Ebrahim was in conversation with Shannon Ebrahim, group foreign editor for Independent Media (and no relation), at a book launch in Laudium on Sunday, attended by a number of ANC luminaries and former members of the underground movement who went on to hold prominent positions in post-apartheid society.
Ebrahim grew up in Marabastad and describes his early years in a poor but close-knit and caring community of general dealers and hawkers, before the forced removals of the ’70s led to the family’s upheaval to Laudium.
However, his emerging political consciousness came from a different source, starting with his first year at the University of Durban-Westville - an institution for Indians - in 1976, the year of the Soweto uprising, and the following year when he became one of the first Indian students at Wits. In that year he was greatly affected by the arrest of Solomon Mahlangu and three other MK cadres and the death of Steve Biko in detention.
He said he realised that other young men his age were fighting back against an unjust society, and he could no longer sit on the sidelines. Ebrahim then describes his efforts to join the ANC which, he said, was “hard to find”- remembering that at that time it was a banned organisation in a repressive state and many of its leaders were in jail or exile.
His determination led him to Gaborone, Botswana, where he was taken in by Marius and Jeannette Schoon. (Jeannette and her daughter were killed in 1984 when a letter bomb intended for her husband exploded.) Ebrahim began his political instruction and despite dreaming of being an MK soldier his mentors - who included Mac Maharaj - recognised in him a political organiser, and set him the task of establishing the ANC underground structures in Botswana as part of the broader liberation strategy.
He told the audience of the hardships of the Caxito military training camp in Angola where conditions were primitive and malaria was rampant. Ebrahim resumed his studies at the University of Botswana and later completed them in Edinburgh. In the UK he was to witness the commitment of the anti-apartheid movement and this encouraged him to mobilise on campus - where he not only completed his law degree but met his first wife, Barbara.

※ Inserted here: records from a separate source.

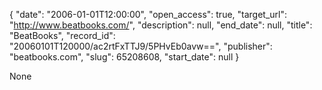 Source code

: {
  "date": "2006-01-01T12:00:00", 
  "open_access": true, 
  "target_url": "http://www.beatbooks.com/", 
  "description": null, 
  "end_date": null, 
  "title": "BeatBooks", 
  "record_id": "20060101T120000/ac2rtFxTTJ9/5PHvEb0avw==", 
  "publisher": "beatbooks.com", 
  "slug": 65208608, 
  "start_date": null
}

None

On his return in 1985, he noted events were changing rapidly. There was a shift in the mood in South Africa, with greater repression in the townships. This was a turning point for the ANC in terms of its political and military response as mandated by the Kabwe Conference, and led to the formation of units such as the Ahmed Timol Unit which planned and executed a series of daring attacks.

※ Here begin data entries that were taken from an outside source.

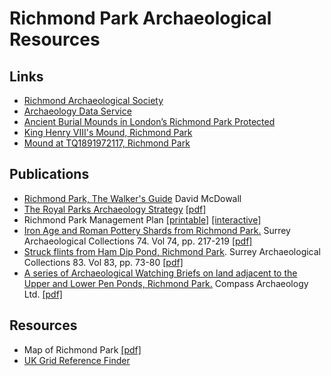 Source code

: # Richmond Park Archaeological Resources

## Links
* [Richmond Archaeological Society](http://www.richmondarchaeology.org.uk/)
* [Archaeology Data Service](https://archaeologydataservice.ac.uk/)
* [Ancient Burial Mounds in London’s Richmond Park Protected](https://historicengland.org.uk/whats-new/news/ancient-burial-mounds-richmond-park-protected/)
* [King Henry VIII's Mound, Richmond Park](https://historicengland.org.uk/listing/the-list/list-entry/1457267)
* [Mound at TQ1891972117, Richmond Park](https://historicengland.org.uk/listing/the-list/list-entry/1457269)

## Publications
* [Richmond Park, The Walker's Guide](https://www.goodreads.com/book/show/7700283-richmond-park-the-walker-s-guide) David McDowall
* [The Royal Parks Archaeology Strategy](https://www.royalparks.org.uk/managing-the-parks/park-strategies/the-royal-parks-archaeology-strategy) [[pdf]](https://www.royalparks.org.uk/__data/assets/pdf_file/0018/114165/The-Royal-Parks-Archaeological-Strategy-2018-Final.pdf)
* Richmond Park Management Plan [[printable]](https://www.royalparks.org.uk/__data/assets/pdf_file/0009/109890/Richmond-Park-Management-Plan-Printable.pdf) [[interactive]](https://www.royalparks.org.uk/__data/assets/pdf_file/0008/109889/Richmond-Park-Management-Plan-Interactive.pdf)
* [Iron Age and Roman Pottery Shards from Richmond Park.](https://doi.org/10.5284/1069067) Surrey Archaeological Collections 74. Vol 74, pp. 217-219 [[pdf]](https://archaeologydataservice.ac.uk/catalogue/adsdata/arch-379-1/dissemination/pdf/vol_74/surreyac074_217-219_rendall.pdf)
* [Struck flints from Ham Dip Pond, Richmond Park](https://doi.org/10.5284/1069209). Surrey Archaeological Collections 83. Vol 83, pp. 73-80 [[pdf]](https://archaeologydataservice.ac.uk/catalogue/adsdata/arch-379-1/dissemination/pdf/vol_83/surreyac083_073-080_cotton.pdf)
* [A series of Archaeological Watching Briefs on land adjacent to the Upper and Lower Pen Ponds, Richmond Park.](https://doi.org/10.5284/1012119) Compass Archaeology Ltd. [[pdf]](https://archaeologydataservice.ac.uk/catalogue/adsdata/arch-461-1/dissemination/pdf/compassa1-112289_1.pdf)

## Resources
* Map of Richmond Park [[pdf]](https://www.royalparks.org.uk/__data/assets/pdf_file/0017/41642/Richmond-Park-Map.pdf)
* [UK Grid Reference Finder](https://gridreferencefinder.com/)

Ebrahim’s work continued on his return from exile in 1991 when he helped the ANC establish structures within South Africa, and he was part of the ANC’s national negotiations commission at Codesa and Executive Director of the Constitutional Assembly before a period as a deputy-director general in the Department of Justice and Constitutional Development where he established the Corporate services portfolio.
From here he spent several years on UN assignments in a number of war-torn countries, most notably Somalia - from where the “... to Mogadishu” emanates in the title of his book.
He is back in South Africa, married since his 50th birthday to Soraya, and enjoying a quieter life, but it is clear that we have not heard the last of this "hero without heroics" as described by Albie Sacshs.
Also at the book launch were Judge Jody Kollapen, Maharaj and Shan Bolton, the executive director of the Ahmed Kathrada Foundation, along with many other people whose lives intersected with Ebrahim's in the fight for freedom.
Those present extolled Ebrahim’s commitment to the Struggle and the extraordinary skills he developed, noting that these could be put to good use in the struggling public service today.
Bolton said the book tells not only Ebrahim’s extraordinary story but the story of many others involved in the Struggle and is a contribution to the ANC’s history which will be further enhanced by the Ahmed Kathrada Foundation’s planned work to record the history of the Transvaal Indian Congress.
For Shannon Ebrahim, it marks another important contribution to the Struggle history of the ANC, and a way to understand the human sacrifices made buy so many - a reason she brought her children to the event.
But, it is also a reminder of what we still need to do and, hopefully, Ebrahim can be called upon to help.
The book is available at leading retailers at around R250.